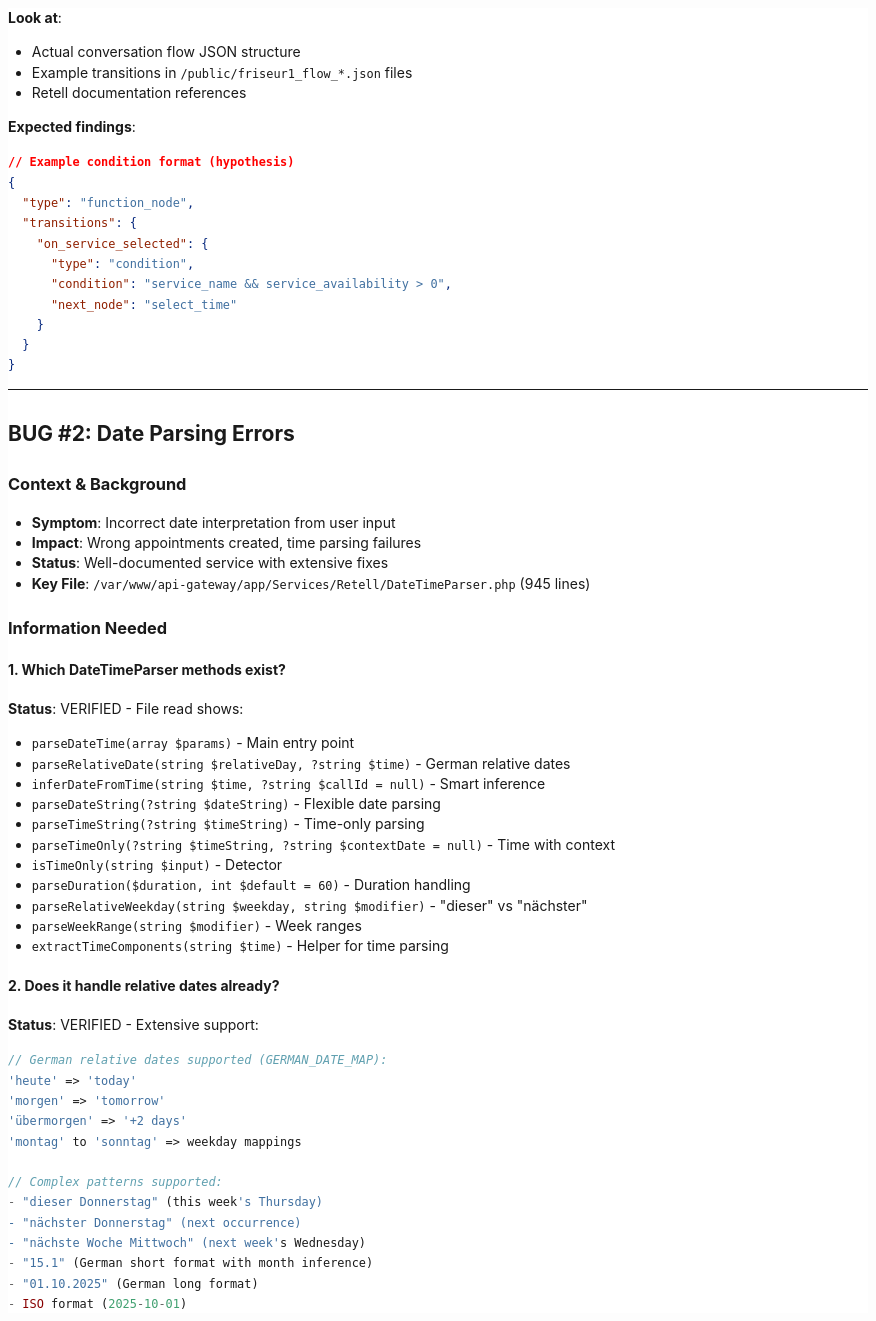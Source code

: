 **Look at**:
- Actual conversation flow JSON structure
- Example transitions in `/public/friseur1_flow_*.json` files
- Retell documentation references

**Expected findings**:
```json
// Example condition format (hypothesis)
{
  "type": "function_node",
  "transitions": {
    "on_service_selected": {
      "type": "condition",
      "condition": "service_name && service_availability > 0",
      "next_node": "select_time"
    }
  }
}
```

---

## BUG #2: Date Parsing Errors

### Context & Background
- **Symptom**: Incorrect date interpretation from user input
- **Impact**: Wrong appointments created, time parsing failures
- **Status**: Well-documented service with extensive fixes
- **Key File**: `/var/www/api-gateway/app/Services/Retell/DateTimeParser.php` (945 lines)

### Information Needed

#### 1. Which DateTimeParser methods exist?
**Status**: VERIFIED - File read shows:
- `parseDateTime(array $params)` - Main entry point
- `parseRelativeDate(string $relativeDay, ?string $time)` - German relative dates
- `inferDateFromTime(string $time, ?string $callId = null)` - Smart inference
- `parseDateString(?string $dateString)` - Flexible date parsing
- `parseTimeString(?string $timeString)` - Time-only parsing
- `parseTimeOnly(?string $timeString, ?string $contextDate = null)` - Time with context
- `isTimeOnly(string $input)` - Detector
- `parseDuration($duration, int $default = 60)` - Duration handling
- `parseRelativeWeekday(string $weekday, string $modifier)` - "dieser" vs "nächster"
- `parseWeekRange(string $modifier)` - Week ranges
- `extractTimeComponents(string $time)` - Helper for time parsing

#### 2. Does it handle relative dates already?
**Status**: VERIFIED - Extensive support:
```php
// German relative dates supported (GERMAN_DATE_MAP):
'heute' => 'today'
'morgen' => 'tomorrow'
'übermorgen' => '+2 days'
'montag' to 'sonntag' => weekday mappings

// Complex patterns supported:
- "dieser Donnerstag" (this week's Thursday)
- "nächster Donnerstag" (next occurrence)
- "nächste Woche Mittwoch" (next week's Wednesday)
- "15.1" (German short format with month inference)
- "01.10.2025" (German long format)
- ISO format (2025-10-01)
```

> Work instructions:
Please transcribe, word for word, every line from the first line of the records above through the line containing "VERIFIED - File", and leave out any pictures.

> Response box:
Source code

: **Look at**:
- Actual conversation flow JSON structure
- Example transitions in `/public/friseur1_flow_*.json` files
- Retell documentation references

**Expected findings**:
```json
// Example condition format (hypothesis)
{
  "type": "function_node",
  "transitions": {
    "on_service_selected": {
      "type": "condition",
      "condition": "service_name && service_availability > 0",
      "next_node": "select_time"
    }
  }
}
```

---

## BUG #2: Date Parsing Errors

### Context & Background
- **Symptom**: Incorrect date interpretation from user input
- **Impact**: Wrong appointments created, time parsing failures
- **Status**: Well-documented service with extensive fixes
- **Key File**: `/var/www/api-gateway/app/Services/Retell/DateTimeParser.php` (945 lines)

### Information Needed

#### 1. Which DateTimeParser methods exist?
**Status**: VERIFIED - File read shows:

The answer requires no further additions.